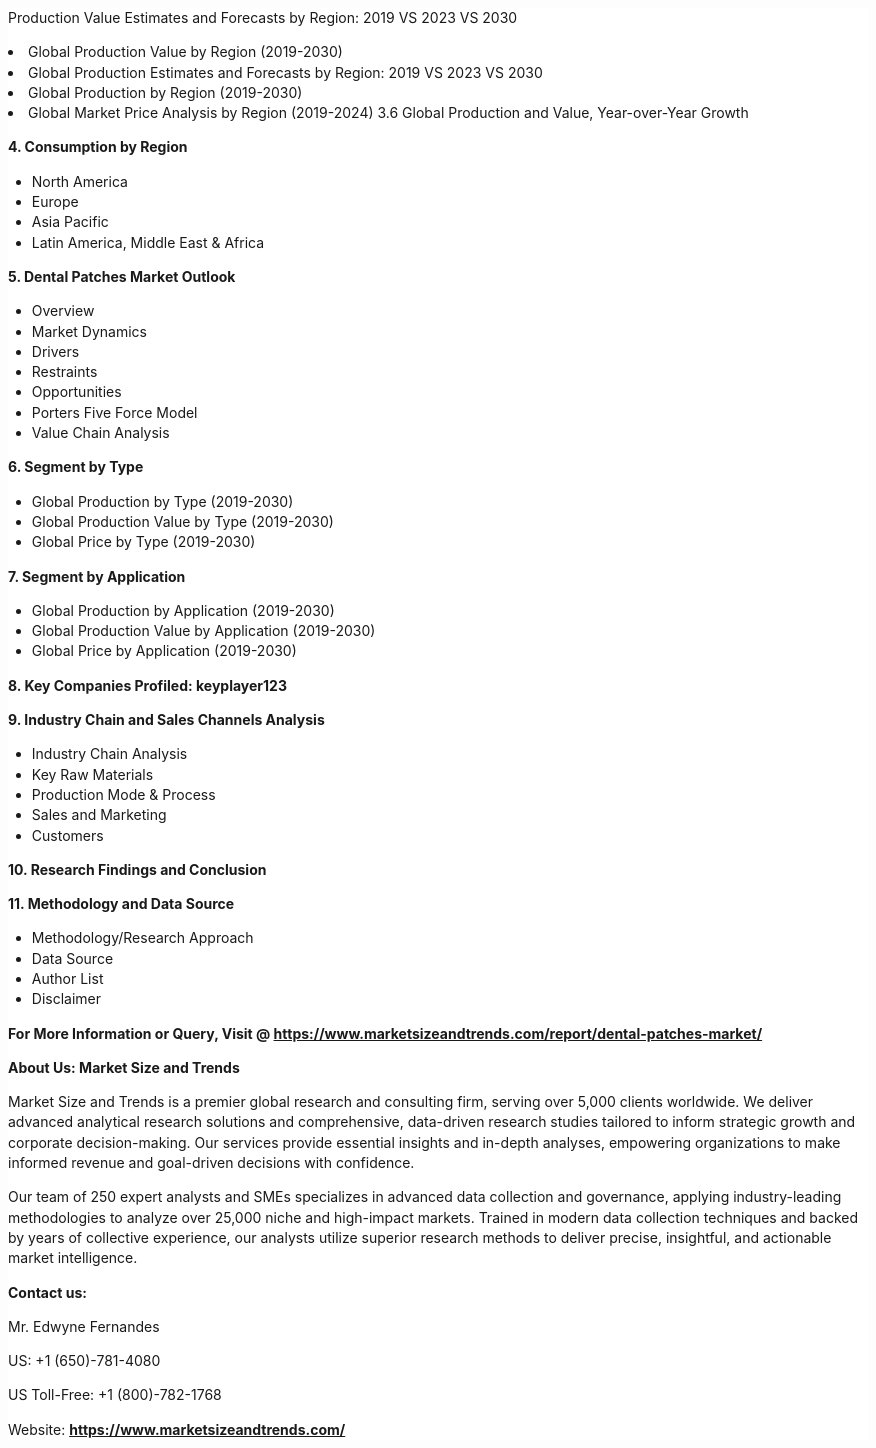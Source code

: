 Production Value Estimates and Forecasts by Region: 2019 VS 2023 VS 2030</li><li>Global Production Value by Region (2019-2030)</li><li>Global Production Estimates and Forecasts by Region: 2019 VS 2023 VS 2030</li><li>Global Production by Region (2019-2030)</li><li>Global Market Price Analysis by Region (2019-2024) 3.6 Global Production and Value, Year-over-Year Growth</li></ul><p><strong>4. Consumption by Region</strong></p><ul><li>North America</li><li>Europe</li><li>Asia Pacific</li><li>Latin America, Middle East &amp; Africa</li></ul><p><strong>5. Dental Patches Market Outlook</strong></p><ul><li>Overview</li><li>Market Dynamics</li><li>Drivers</li><li>Restraints</li><li>Opportunities</li><li>Porters Five Force Model</li><li>Value Chain Analysis&nbsp;</li></ul><p><strong>6. Segment by Type</strong></p><ul><li>Global Production by Type (2019-2030)</li><li>Global Production Value by Type (2019-2030)</li><li>Global Price by Type (2019-2030)</li></ul><p><strong>7. Segment by Application</strong></p><ul><li>Global Production by Application (2019-2030)</li><li>Global Production Value by Application (2019-2030)</li><li>Global Price by Application (2019-2030)</li></ul><p><strong>8. Key Companies Profiled: keyplayer123</strong></p><p><strong>9. Industry Chain and Sales Channels Analysis</strong></p><ul><li>Industry Chain Analysis</li><li>Key Raw Materials</li><li>Production Mode &amp; Process</li><li>Sales and Marketing</li><li>Customers</li></ul><p><strong>10. Research Findings and Conclusion</strong></p><p><strong>11. Methodology and Data Source</strong></p><ul><li>Methodology/Research Approach</li><li>Data Source</li><li>Author List</li><li>Disclaimer</li></ul></p><p><strong>For More Information or Query, Visit @ <a href="https://www.marketsizeandtrends.com/report/dental-patches-market/">https://www.marketsizeandtrends.com/report/dental-patches-market/</a></strong></p><p><strong>About Us: Market Size and Trends</strong></p><p>Market Size and Trends is a premier global research and consulting firm, serving over 5,000 clients worldwide. We deliver advanced analytical research solutions and comprehensive, data-driven research studies tailored to inform strategic growth and corporate decision-making. Our services provide essential insights and in-depth analyses, empowering organizations to make informed revenue and goal-driven decisions with confidence.</p><p>Our team of 250 expert analysts and SMEs specializes in advanced data collection and governance, applying industry-leading methodologies to analyze over 25,000 niche and high-impact markets. Trained in modern data collection techniques and backed by years of collective experience, our analysts utilize superior research methods to deliver precise, insightful, and actionable market intelligence.</p><p><strong>Contact us:</strong></p><p>Mr. Edwyne Fernandes</p><p>US: +1 (650)-781-4080</p><p>US Toll-Free: +1 (800)-782-1768</p><p>Website: <strong><a href="https://www.marketsizeandtrends.com/">https://www.marketsizeandtrends.com/</a></strong></p>
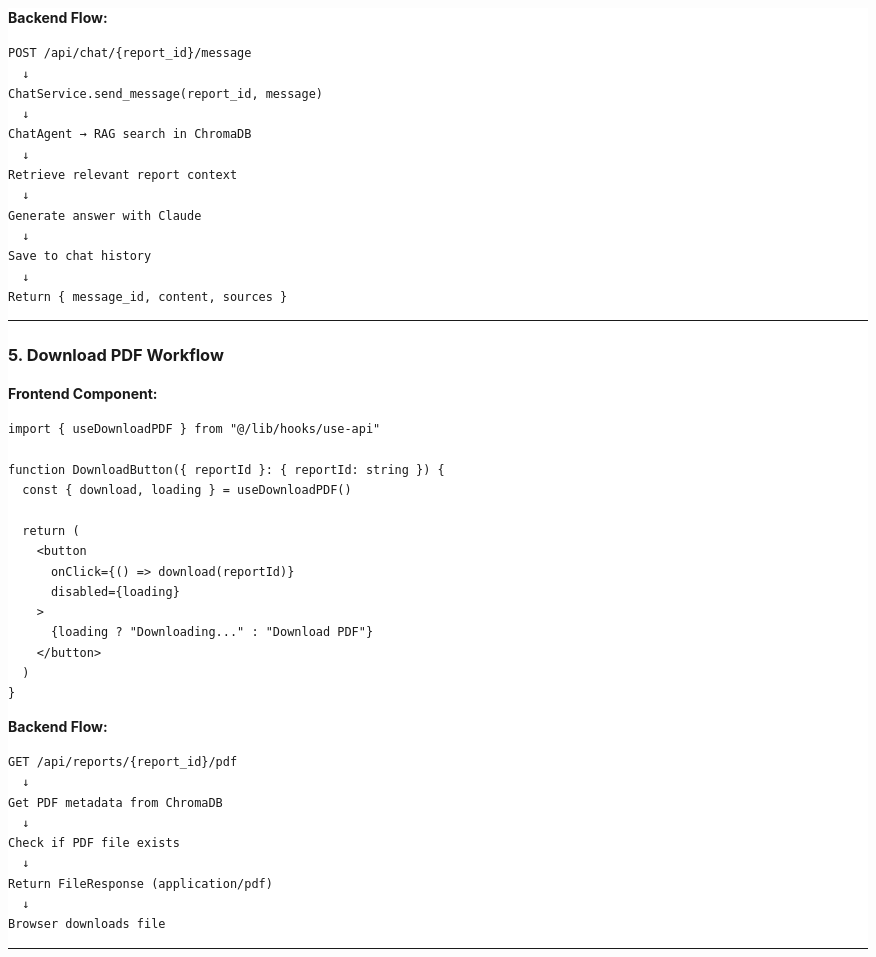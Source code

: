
 ```tsx
```

**Backend Flow:**
```
POST /api/chat/{report_id}/message
  ↓
ChatService.send_message(report_id, message)
  ↓
ChatAgent → RAG search in ChromaDB
  ↓
Retrieve relevant report context
  ↓
Generate answer with Claude
  ↓
Save to chat history
  ↓
Return { message_id, content, sources }
```

---

### 5. **Download PDF Workflow**

**Frontend Component:**
```tsx
import { useDownloadPDF } from "@/lib/hooks/use-api"

function DownloadButton({ reportId }: { reportId: string }) {
  const { download, loading } = useDownloadPDF()

  return (
    <button
      onClick={() => download(reportId)}
      disabled={loading}
    >
      {loading ? "Downloading..." : "Download PDF"}
    </button>
  )
}
```

**Backend Flow:**
```
GET /api/reports/{report_id}/pdf
  ↓
Get PDF metadata from ChromaDB
  ↓
Check if PDF file exists
  ↓
Return FileResponse (application/pdf)
  ↓
Browser downloads file
```

---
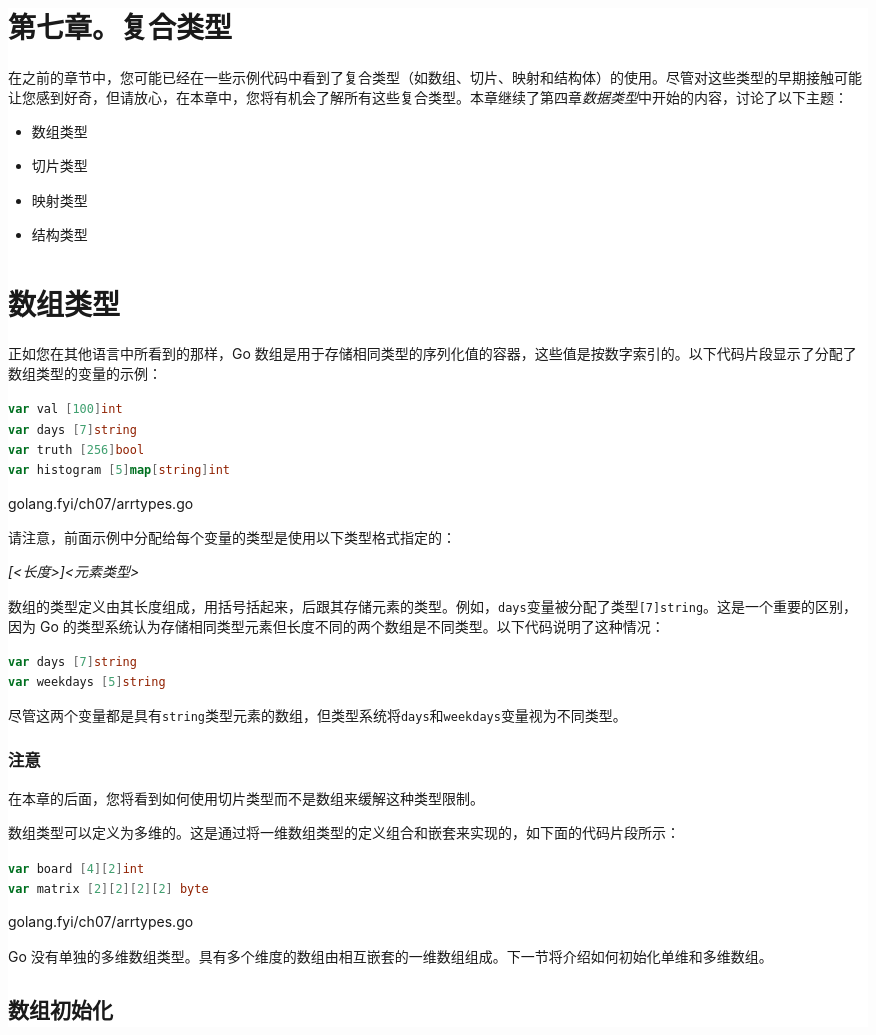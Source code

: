 # 第七章。复合类型

在之前的章节中，您可能已经在一些示例代码中看到了复合类型（如数组、切片、映射和结构体）的使用。尽管对这些类型的早期接触可能让您感到好奇，但请放心，在本章中，您将有机会了解所有这些复合类型。本章继续了第四章*数据类型*中开始的内容，讨论了以下主题：

+   数组类型

+   切片类型

+   映射类型

+   结构类型

# 数组类型

正如您在其他语言中所看到的那样，Go 数组是用于存储相同类型的序列化值的容器，这些值是按数字索引的。以下代码片段显示了分配了数组类型的变量的示例：

```go
var val [100]int 
var days [7]string 
var truth [256]bool 
var histogram [5]map[string]int 

```

golang.fyi/ch07/arrtypes.go

请注意，前面示例中分配给每个变量的类型是使用以下类型格式指定的：

*[<长度>]<元素类型>*

数组的类型定义由其长度组成，用括号括起来，后跟其存储元素的类型。例如，`days`变量被分配了类型`[7]string`。这是一个重要的区别，因为 Go 的类型系统认为存储相同类型元素但长度不同的两个数组是不同类型。以下代码说明了这种情况：

```go
var days [7]string 
var weekdays [5]string 

```

尽管这两个变量都是具有`string`类型元素的数组，但类型系统将`days`和`weekdays`变量视为不同类型。

### 注意

在本章的后面，您将看到如何使用切片类型而不是数组来缓解这种类型限制。

数组类型可以定义为多维的。这是通过将一维数组类型的定义组合和嵌套来实现的，如下面的代码片段所示：

```go
var board [4][2]int
var matrix [2][2][2][2] byte
```

golang.fyi/ch07/arrtypes.go

Go 没有单独的多维数组类型。具有多个维度的数组由相互嵌套的一维数组组成。下一节将介绍如何初始化单维和多维数组。

## 数组初始化

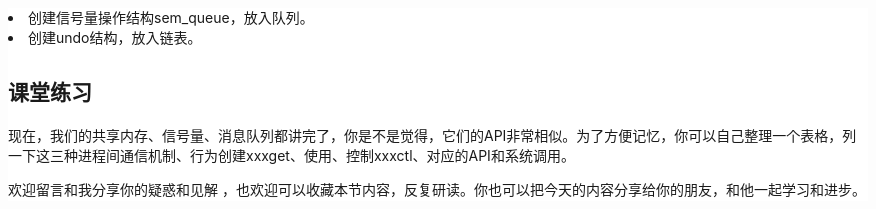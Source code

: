 <li>创建信号量操作结构sem_queue，放入队列。</li>
<li>创建undo结构，放入链表。</li>
</ol><h2>课堂练习</h2><p>现在，我们的共享内存、信号量、消息队列都讲完了，你是不是觉得，它们的API非常相似。为了方便记忆，你可以自己整理一个表格，列一下这三种进程间通信机制、行为创建xxxget、使用、控制xxxctl、对应的API和系统调用。</p><p>欢迎留言和我分享你的疑惑和见解 ，也欢迎可以收藏本节内容，反复研读。你也可以把今天的内容分享给你的朋友，和他一起学习和进步。</p><p></p>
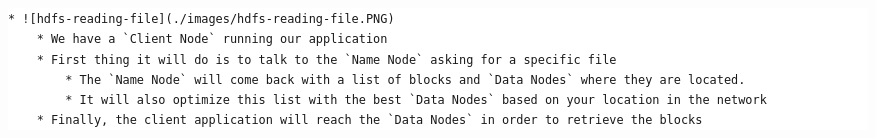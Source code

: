     * ![hdfs-reading-file](./images/hdfs-reading-file.PNG)
        * We have a `Client Node` running our application
        * First thing it will do is to talk to the `Name Node` asking for a specific file
            * The `Name Node` will come back with a list of blocks and `Data Nodes` where they are located.
            * It will also optimize this list with the best `Data Nodes` based on your location in the network
        * Finally, the client application will reach the `Data Nodes` in order to retrieve the blocks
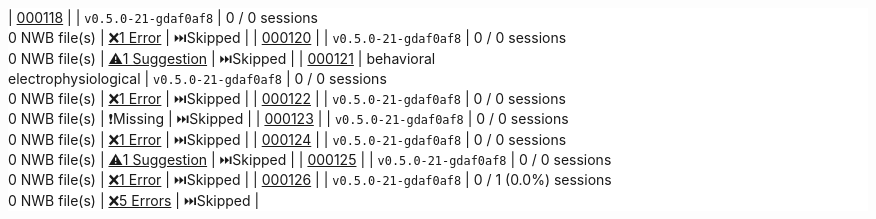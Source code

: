 | [000118](https://github.com/bids-dandisets//000118) |                                                                                    |  `v0.5.0-21-gdaf0af8`   |                                                                                          0 / 0 sessions<br>0 NWB file(s)                                                                                          |                     [❌1 Error](https://github.com/bids-dandisets//000118/blob/draft/derivatives/validations/nwb2bids_notifications.json)                     |                                                              ⏭️Skipped                                                               |
| [000120](https://github.com/bids-dandisets//000120) |                                                                                    |  `v0.5.0-21-gdaf0af8`   |                                                                                          0 / 0 sessions<br>0 NWB file(s)                                                                                          |                  [⚠️1 Suggestion](https://github.com/bids-dandisets//000120/blob/draft/derivatives/validations/nwb2bids_notifications.json)                   |                                                              ⏭️Skipped                                                               |
| [000121](https://github.com/bids-dandisets//000121) |                         behavioral<br>electrophysiological                         |  `v0.5.0-21-gdaf0af8`   |                                                                                          0 / 0 sessions<br>0 NWB file(s)                                                                                          |                     [❌1 Error](https://github.com/bids-dandisets//000121/blob/draft/derivatives/validations/nwb2bids_notifications.json)                     |                                                              ⏭️Skipped                                                               |
| [000122](https://github.com/bids-dandisets//000122) |                                                                                    |  `v0.5.0-21-gdaf0af8`   |                                                                                          0 / 0 sessions<br>0 NWB file(s)                                                                                          |                                                                           ❗Missing                                                                           |                                                              ⏭️Skipped                                                               |
| [000123](https://github.com/bids-dandisets//000123) |                                                                                    |  `v0.5.0-21-gdaf0af8`   |                                                                                          0 / 0 sessions<br>0 NWB file(s)                                                                                          |                     [❌1 Error](https://github.com/bids-dandisets//000123/blob/draft/derivatives/validations/nwb2bids_notifications.json)                     |                                                              ⏭️Skipped                                                               |
| [000124](https://github.com/bids-dandisets//000124) |                                                                                    |  `v0.5.0-21-gdaf0af8`   |                                                                                          0 / 0 sessions<br>0 NWB file(s)                                                                                          |                  [⚠️1 Suggestion](https://github.com/bids-dandisets//000124/blob/draft/derivatives/validations/nwb2bids_notifications.json)                   |                                                              ⏭️Skipped                                                               |
| [000125](https://github.com/bids-dandisets//000125) |                                                                                    |  `v0.5.0-21-gdaf0af8`   |                                                                                          0 / 0 sessions<br>0 NWB file(s)                                                                                          |                     [❌1 Error](https://github.com/bids-dandisets//000125/blob/draft/derivatives/validations/nwb2bids_notifications.json)                     |                                                              ⏭️Skipped                                                               |
| [000126](https://github.com/bids-dandisets//000126) |                                                                                    |  `v0.5.0-21-gdaf0af8`   |                                                                                      0 / 1 (0.0%) sessions<br>0 NWB file(s)                                                                                       |                    [❌5 Errors](https://github.com/bids-dandisets//000126/blob/draft/derivatives/validations/nwb2bids_notifications.json)                     |                                                              ⏭️Skipped                                                               |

───

§ **ABOUT THIS EXERCISE**
Look through the entries and return each line that has the word "loading" in it.

§ **YOUR SOLUTION**
  const { download, loading } = useDownloadPDF()
      disabled={loading}
      {loading ? "Downloading..." : "Download PDF"}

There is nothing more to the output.